▶ Problem to work on:
Where the word "void" occurs in a line of the data, return the whole line.

▶ Supplied records:
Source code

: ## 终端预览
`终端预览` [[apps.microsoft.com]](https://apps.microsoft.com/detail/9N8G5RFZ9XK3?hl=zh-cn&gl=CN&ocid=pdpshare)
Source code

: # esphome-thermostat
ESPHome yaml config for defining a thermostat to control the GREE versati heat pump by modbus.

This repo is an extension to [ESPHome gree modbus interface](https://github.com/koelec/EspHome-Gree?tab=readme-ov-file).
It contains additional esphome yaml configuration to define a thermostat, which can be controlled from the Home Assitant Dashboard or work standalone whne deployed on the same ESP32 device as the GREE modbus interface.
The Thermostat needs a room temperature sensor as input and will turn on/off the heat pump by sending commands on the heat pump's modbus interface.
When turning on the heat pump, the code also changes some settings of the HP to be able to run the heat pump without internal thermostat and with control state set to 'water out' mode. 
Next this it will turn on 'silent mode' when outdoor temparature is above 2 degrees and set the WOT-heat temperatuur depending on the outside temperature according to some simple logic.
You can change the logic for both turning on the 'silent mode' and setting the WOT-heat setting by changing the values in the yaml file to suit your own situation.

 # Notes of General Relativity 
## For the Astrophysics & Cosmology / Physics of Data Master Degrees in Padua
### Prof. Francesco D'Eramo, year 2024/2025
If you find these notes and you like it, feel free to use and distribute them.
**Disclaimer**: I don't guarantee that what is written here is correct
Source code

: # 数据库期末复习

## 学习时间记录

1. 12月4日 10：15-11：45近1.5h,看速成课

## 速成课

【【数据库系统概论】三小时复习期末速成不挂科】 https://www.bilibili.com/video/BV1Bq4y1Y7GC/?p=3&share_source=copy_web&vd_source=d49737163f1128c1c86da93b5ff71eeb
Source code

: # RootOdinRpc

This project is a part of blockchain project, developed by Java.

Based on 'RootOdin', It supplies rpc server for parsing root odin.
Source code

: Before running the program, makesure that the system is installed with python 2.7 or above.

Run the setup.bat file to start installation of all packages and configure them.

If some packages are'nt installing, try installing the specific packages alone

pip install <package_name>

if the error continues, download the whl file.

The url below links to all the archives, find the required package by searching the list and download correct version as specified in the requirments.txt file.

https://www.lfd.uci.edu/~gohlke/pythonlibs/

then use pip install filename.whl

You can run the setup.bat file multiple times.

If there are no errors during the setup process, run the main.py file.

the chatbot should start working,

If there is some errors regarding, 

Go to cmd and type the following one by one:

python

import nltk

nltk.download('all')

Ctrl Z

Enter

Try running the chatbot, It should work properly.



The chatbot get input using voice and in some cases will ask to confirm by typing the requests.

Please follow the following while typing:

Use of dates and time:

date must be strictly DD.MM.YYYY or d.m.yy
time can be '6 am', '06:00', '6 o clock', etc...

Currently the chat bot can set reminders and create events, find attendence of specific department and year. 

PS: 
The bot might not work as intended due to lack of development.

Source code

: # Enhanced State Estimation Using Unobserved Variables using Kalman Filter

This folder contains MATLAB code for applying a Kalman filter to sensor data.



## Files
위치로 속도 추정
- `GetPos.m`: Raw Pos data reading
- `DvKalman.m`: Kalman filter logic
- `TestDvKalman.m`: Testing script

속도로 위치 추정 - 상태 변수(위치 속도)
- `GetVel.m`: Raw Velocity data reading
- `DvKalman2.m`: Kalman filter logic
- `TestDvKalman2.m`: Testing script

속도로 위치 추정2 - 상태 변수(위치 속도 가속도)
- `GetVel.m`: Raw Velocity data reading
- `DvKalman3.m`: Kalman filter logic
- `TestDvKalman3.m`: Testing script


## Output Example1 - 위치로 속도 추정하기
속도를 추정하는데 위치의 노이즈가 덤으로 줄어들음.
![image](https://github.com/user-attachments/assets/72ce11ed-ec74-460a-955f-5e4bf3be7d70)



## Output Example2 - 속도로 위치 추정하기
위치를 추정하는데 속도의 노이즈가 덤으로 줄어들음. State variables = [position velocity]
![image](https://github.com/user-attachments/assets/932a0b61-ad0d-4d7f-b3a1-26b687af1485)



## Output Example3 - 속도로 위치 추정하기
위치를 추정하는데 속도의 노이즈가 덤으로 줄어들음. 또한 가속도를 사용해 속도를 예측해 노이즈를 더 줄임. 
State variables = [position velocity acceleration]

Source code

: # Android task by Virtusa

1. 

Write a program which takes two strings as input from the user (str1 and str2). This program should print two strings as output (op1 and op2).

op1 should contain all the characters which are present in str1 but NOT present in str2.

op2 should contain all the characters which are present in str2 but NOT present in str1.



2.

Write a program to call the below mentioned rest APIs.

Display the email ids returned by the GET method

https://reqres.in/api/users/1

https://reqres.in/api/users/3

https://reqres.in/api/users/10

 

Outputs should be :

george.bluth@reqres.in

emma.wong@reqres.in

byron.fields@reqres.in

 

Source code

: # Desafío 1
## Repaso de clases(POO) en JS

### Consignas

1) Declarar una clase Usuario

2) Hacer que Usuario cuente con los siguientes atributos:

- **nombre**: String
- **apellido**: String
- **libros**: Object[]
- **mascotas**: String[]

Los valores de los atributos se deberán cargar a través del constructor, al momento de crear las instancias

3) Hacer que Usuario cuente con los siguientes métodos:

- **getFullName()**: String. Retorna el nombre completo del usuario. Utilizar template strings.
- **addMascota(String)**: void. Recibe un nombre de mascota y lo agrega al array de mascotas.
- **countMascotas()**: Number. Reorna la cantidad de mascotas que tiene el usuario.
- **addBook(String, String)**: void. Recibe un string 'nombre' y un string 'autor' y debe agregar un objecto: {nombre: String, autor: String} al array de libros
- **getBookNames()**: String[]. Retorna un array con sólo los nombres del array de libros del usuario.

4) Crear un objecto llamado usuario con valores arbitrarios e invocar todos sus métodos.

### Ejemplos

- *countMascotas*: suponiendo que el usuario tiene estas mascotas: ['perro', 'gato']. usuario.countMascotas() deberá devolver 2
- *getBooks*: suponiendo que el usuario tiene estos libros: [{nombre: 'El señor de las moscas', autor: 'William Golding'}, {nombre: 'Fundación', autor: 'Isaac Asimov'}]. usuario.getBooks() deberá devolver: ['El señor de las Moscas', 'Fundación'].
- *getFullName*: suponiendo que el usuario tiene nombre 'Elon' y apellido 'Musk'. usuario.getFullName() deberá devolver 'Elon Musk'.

▶ Finished exercise:
- **addMascota(String)**: void. Recibe un nombre de mascota y lo agrega al array de mascotas.
- **addBook(String, String)**: void. Recibe un string 'nombre' y un string 'autor' y debe agregar un objecto: {nombre: String, autor: String} al array de libros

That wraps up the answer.